Михаил Павловец: И, кстати, я обращу внимание, здесь сразу несколько речевых масок было. Тот Герман, который вначале читал свои стихи, и тот, который заканчивал, это два разных Германа, при том что это один и тот же.
Александр Скидан: Михаил, а можно подробнее про речевые маски?
Михаил Павловец: Ух, ну это вообще такая вечная тема, особенно актуальная тема и для современной поэзии и так далее. Это проблема, скажем так, аутентичности поэта, наличия некоего такого цельного образа... Понятно, есть поэты, чей образ, в том числе сценический, если они выходят на сцену, он определенным образом корреспондирует с тем образом, который мы вычитываем из их стихов, из их поэзии. Ну, там, не знаю, Дмитрий Воденников. И вот с Герой Лукомниковым тут сложнее, гораздо сложнее, потому что он... С одной стороны, у нас есть некоторое представление, кто он такой, что он делает в поэзии... Но это, во-первых, поражает широтой, потому что определить Геру Лукомникова, как вот мы, литературоведы, по словам Пастернака, любим шарики типологизировать и классифицировать по количеству дырок в них, которые мешают им летать...
Но тем не менее, да, когда о Гере говорят, о нем говорят то как о поэте-минималисте, то как о поэте формальных ограничений... То есть поэт, который, напротив, намеренно создает дополнительные... выбирает дополнительное количество правил, по которым делается его поэзия, и смотрит, что из этого еще получится, можно ли, подчиняясь этим правилам, написать некоторое стихотворение, которое останется не только стихотворением, но будет настоящей поэзией. О Гере говорят как о детском поэте и о взрослом поэте. О нем говорят как об эпиграмматисте, говорят как о довольно серьезном лирике, исповедальном лирике, безусловно. Поэте шуточном, даже вот вы, Александр, об этом сказали, что часто шуточные интонации... И поэте совершенно нешуточном. Поэте-переводчике, поэте-перформансисте... Поэт, который экспериментирует с визуальным обликом стиха, и просто выходит в область визуальной поэзии. Поэт, который экспериментирует с акустической стороной стиха. То есть, у него есть стихи, которые и записать-то невозможно, и которые можно только слушать.

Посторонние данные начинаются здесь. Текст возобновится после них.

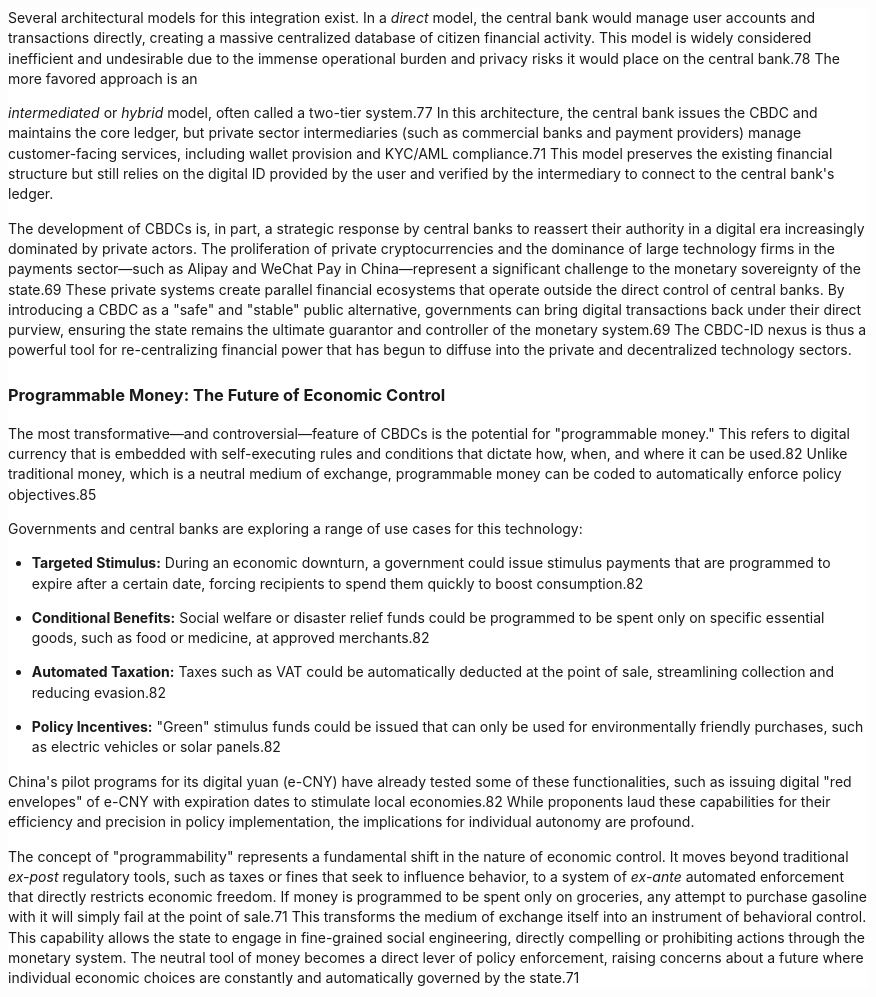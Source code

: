 Several architectural models for this integration exist. In a _direct_ model, the central bank would manage user accounts and transactions directly, creating a massive centralized database of citizen financial activity. This model is widely considered inefficient and undesirable due to the immense operational burden and privacy risks it would place on the central bank.78 The more favored approach is an

_intermediated_ or _hybrid_ model, often called a two-tier system.77 In this architecture, the central bank issues the CBDC and maintains the core ledger, but private sector intermediaries (such as commercial banks and payment providers) manage customer-facing services, including wallet provision and KYC/AML compliance.71 This model preserves the existing financial structure but still relies on the digital ID provided by the user and verified by the intermediary to connect to the central bank's ledger.

The development of CBDCs is, in part, a strategic response by central banks to reassert their authority in a digital era increasingly dominated by private actors. The proliferation of private cryptocurrencies and the dominance of large technology firms in the payments sector—such as Alipay and WeChat Pay in China—represent a significant challenge to the monetary sovereignty of the state.69 These private systems create parallel financial ecosystems that operate outside the direct control of central banks. By introducing a CBDC as a "safe" and "stable" public alternative, governments can bring digital transactions back under their direct purview, ensuring the state remains the ultimate guarantor and controller of the monetary system.69 The CBDC-ID nexus is thus a powerful tool for re-centralizing financial power that has begun to diffuse into the private and decentralized technology sectors.

### Programmable Money: The Future of Economic Control

The most transformative—and controversial—feature of CBDCs is the potential for "programmable money." This refers to digital currency that is embedded with self-executing rules and conditions that dictate how, when, and where it can be used.82 Unlike traditional money, which is a neutral medium of exchange, programmable money can be coded to automatically enforce policy objectives.85

Governments and central banks are exploring a range of use cases for this technology:

- **Targeted Stimulus:** During an economic downturn, a government could issue stimulus payments that are programmed to expire after a certain date, forcing recipients to spend them quickly to boost consumption.82
    
- **Conditional Benefits:** Social welfare or disaster relief funds could be programmed to be spent only on specific essential goods, such as food or medicine, at approved merchants.82
    
- **Automated Taxation:** Taxes such as VAT could be automatically deducted at the point of sale, streamlining collection and reducing evasion.82
    
- **Policy Incentives:** "Green" stimulus funds could be issued that can only be used for environmentally friendly purchases, such as electric vehicles or solar panels.82
    

China's pilot programs for its digital yuan (e-CNY) have already tested some of these functionalities, such as issuing digital "red envelopes" of e-CNY with expiration dates to stimulate local economies.82 While proponents laud these capabilities for their efficiency and precision in policy implementation, the implications for individual autonomy are profound.

The concept of "programmability" represents a fundamental shift in the nature of economic control. It moves beyond traditional _ex-post_ regulatory tools, such as taxes or fines that seek to influence behavior, to a system of _ex-ante_ automated enforcement that directly restricts economic freedom. If money is programmed to be spent only on groceries, any attempt to purchase gasoline with it will simply fail at the point of sale.71 This transforms the medium of exchange itself into an instrument of behavioral control. This capability allows the state to engage in fine-grained social engineering, directly compelling or prohibiting actions through the monetary system. The neutral tool of money becomes a direct lever of policy enforcement, raising concerns about a future where individual economic choices are constantly and automatically governed by the state.71
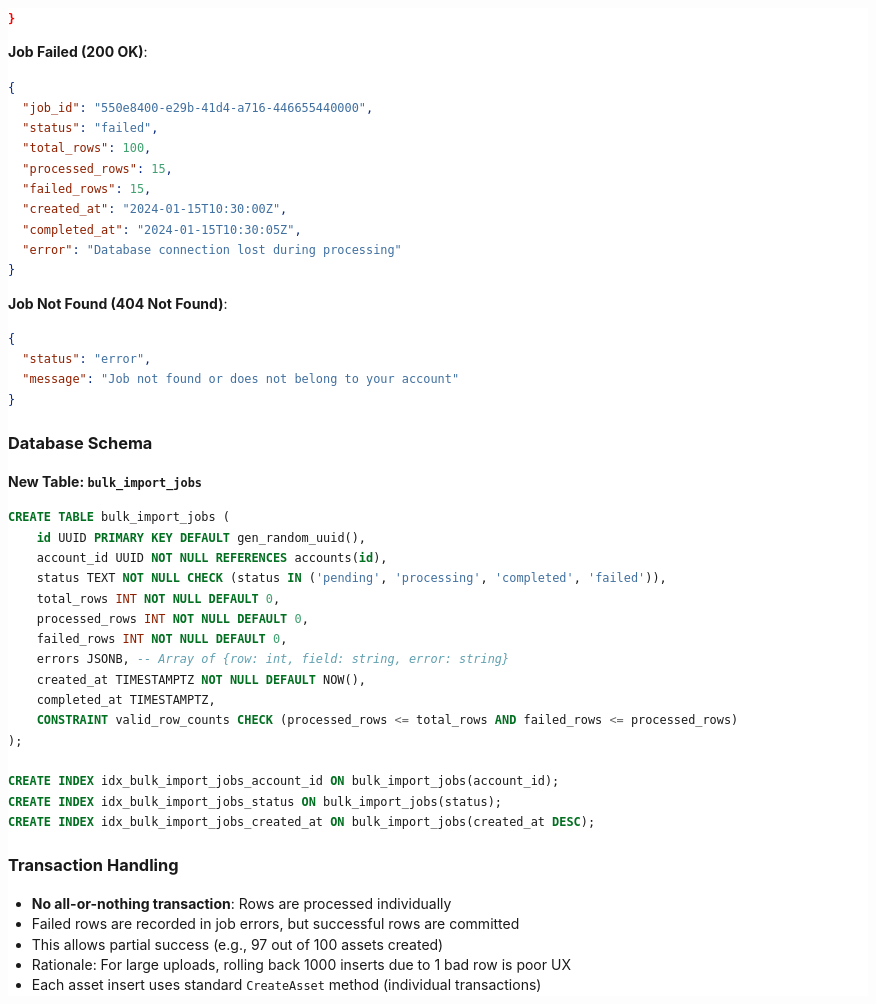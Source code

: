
 ```json
}
```

**Job Failed (200 OK)**:
```json
{
  "job_id": "550e8400-e29b-41d4-a716-446655440000",
  "status": "failed",
  "total_rows": 100,
  "processed_rows": 15,
  "failed_rows": 15,
  "created_at": "2024-01-15T10:30:00Z",
  "completed_at": "2024-01-15T10:30:05Z",
  "error": "Database connection lost during processing"
}
```

**Job Not Found (404 Not Found)**:
```json
{
  "status": "error",
  "message": "Job not found or does not belong to your account"
}
```

### Database Schema

**New Table: `bulk_import_jobs`**
```sql
CREATE TABLE bulk_import_jobs (
    id UUID PRIMARY KEY DEFAULT gen_random_uuid(),
    account_id UUID NOT NULL REFERENCES accounts(id),
    status TEXT NOT NULL CHECK (status IN ('pending', 'processing', 'completed', 'failed')),
    total_rows INT NOT NULL DEFAULT 0,
    processed_rows INT NOT NULL DEFAULT 0,
    failed_rows INT NOT NULL DEFAULT 0,
    errors JSONB, -- Array of {row: int, field: string, error: string}
    created_at TIMESTAMPTZ NOT NULL DEFAULT NOW(),
    completed_at TIMESTAMPTZ,
    CONSTRAINT valid_row_counts CHECK (processed_rows <= total_rows AND failed_rows <= processed_rows)
);

CREATE INDEX idx_bulk_import_jobs_account_id ON bulk_import_jobs(account_id);
CREATE INDEX idx_bulk_import_jobs_status ON bulk_import_jobs(status);
CREATE INDEX idx_bulk_import_jobs_created_at ON bulk_import_jobs(created_at DESC);
```

### Transaction Handling
- **No all-or-nothing transaction**: Rows are processed individually
- Failed rows are recorded in job errors, but successful rows are committed
- This allows partial success (e.g., 97 out of 100 assets created)
- Rationale: For large uploads, rolling back 1000 inserts due to 1 bad row is poor UX
- Each asset insert uses standard `CreateAsset` method (individual transactions)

И вот вопрос: как вот это все многообразие голосов, как все это многообразие форм поэтических, как они сходятся в одном человеке, в одном облике. И тут мы как раз и выходим в зону перформативности. Потому что мы понимаем, что все эти стихи слиты у нас с некоторым сценическим образом Германа Лукомникова. Который, в общем-то, не сильно меняется. Он может быть немножко, как сказать... похудее. Или потолще. Он может быть, скажем так, в футболке или в свитере. Но, тем не менее, есть некоторые... И борода может быть погуще. Или, наоборот, пореже. Или покороче. Потому что Герман даже однажды, помню, остался без бороды. Но, тем не менее, да. Это какая-то такая вот... качели между невероятным разнообразием и невероятной узнаваемостью, стильностью. Человек – это стиль, да? По Бюффону. Этот стиль, который проявляется даже в самых минималистических стихотворениях Лукомникова... Так же, как в довольно развернутых его текстах или книгах даже.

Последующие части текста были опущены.